Last week, I posted a link to an article on Facebook about the most recent stupid and idiotic comments from Pat Robertson. I always hesitate to give the man any more publicity than he somehow manages to find. But in the end, I think it is important to call him out for the harmful comments he makes, to make it clear to the world (or at least the people I know in it) that he does not speak for God and that, in this at least, he is wrong. Blaming wives for their cheating husbands is irresponsible and harmful. I cannot sit by in silence at comments like his.
One of my high school friends commented on the Facebook article with this:
Marci – I ADORE you!!! Especially that you understand that people like this are the reason people lose their faith. I lost mine long ago but THIS only continues to show me why.
My reply to her was that everyone should lose that kind of faith because his comments were appalling.
Pat Robertson appears to believe in the god in whom I don’t believe. One who is capricious and mean. One who loves just some of his children. One who is bigoted and sexist.
But the God in whom I believe is the God of mercy, compassion, healing, and justice. God would never have us tell a woman a comment like this after her husband cheated on her:
“It just isn’t something to just lie there, ‘Well, I’m married to him so he’s got to take me slatternly looking,'” Robertson said. “You’ve got to fix yourself up, look pretty.”
The God in whom I believe, and who I know through the person of Jesus of Nazareth and see revealed in the Bible, would instead have us tell the woman she isn’t alone, that she is a beloved child of the Divine, and that her inherent worth and giftedness is not in being an object for a man.
Another friend from high school commented on the Robertson article with this:
Sadly I know several women including myself that were told by Pastors that staying in a bad marriage is more important then my safety or my kids. And I have other women I know that were told the same thing.
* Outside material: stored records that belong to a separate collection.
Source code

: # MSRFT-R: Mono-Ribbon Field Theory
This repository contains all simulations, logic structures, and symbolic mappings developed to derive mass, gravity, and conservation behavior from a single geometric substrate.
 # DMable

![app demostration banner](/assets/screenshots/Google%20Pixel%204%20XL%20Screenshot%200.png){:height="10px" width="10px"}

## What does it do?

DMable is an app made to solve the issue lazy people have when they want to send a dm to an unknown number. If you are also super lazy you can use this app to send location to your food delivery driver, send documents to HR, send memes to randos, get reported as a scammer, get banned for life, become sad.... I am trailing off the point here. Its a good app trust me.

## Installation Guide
And she reminded me of another God in whom I don’t believe–the one who says it is more important to keep up appearances and obey an abusive husband than it is to be safe and to give our children a chance at safety and flourishing.
Thankfully people responded to my friend with better and more compassionate responses than she had received from her own pastor.
I see it all the time, actually–people who have left the faith because those of us who are called to be ambassadors for the Divine have instead promoted human agendas and morals. Or we have mistaken political platforms for the Gospel of Jesus Christ. I’m sure I’m as guilty of it as the next guy. I recognize we are all human and flawed.
But I’m so tired of people unrepentantly spewing hate and bigotry in the name of God.
Then the horrible tornadoes tore through Oklahoma this week, and I knew we’d hear some ambassador of the god in whom we don’t believe spouting blame and judgment toward the victims.
Rachel Held Evans noticed it as well and shared a tweet John Piper put up less than 24 hours after the tornadoes.
The god in whom we don’t believe is a god of punishment and wrath. She describes it this way:
That’s because Piper and many in the fundamentalist neo-Reformed movement are working off of a perversion of the doctrine of total depravity that not only teaches that human beings are depraved—that is, that our humanity is marred by sin—but that this depravity renders the world’s men, women, and children into valueless objects of god’s wrath, worthy of nothing more than eternal torture, pain, violence, and abuse.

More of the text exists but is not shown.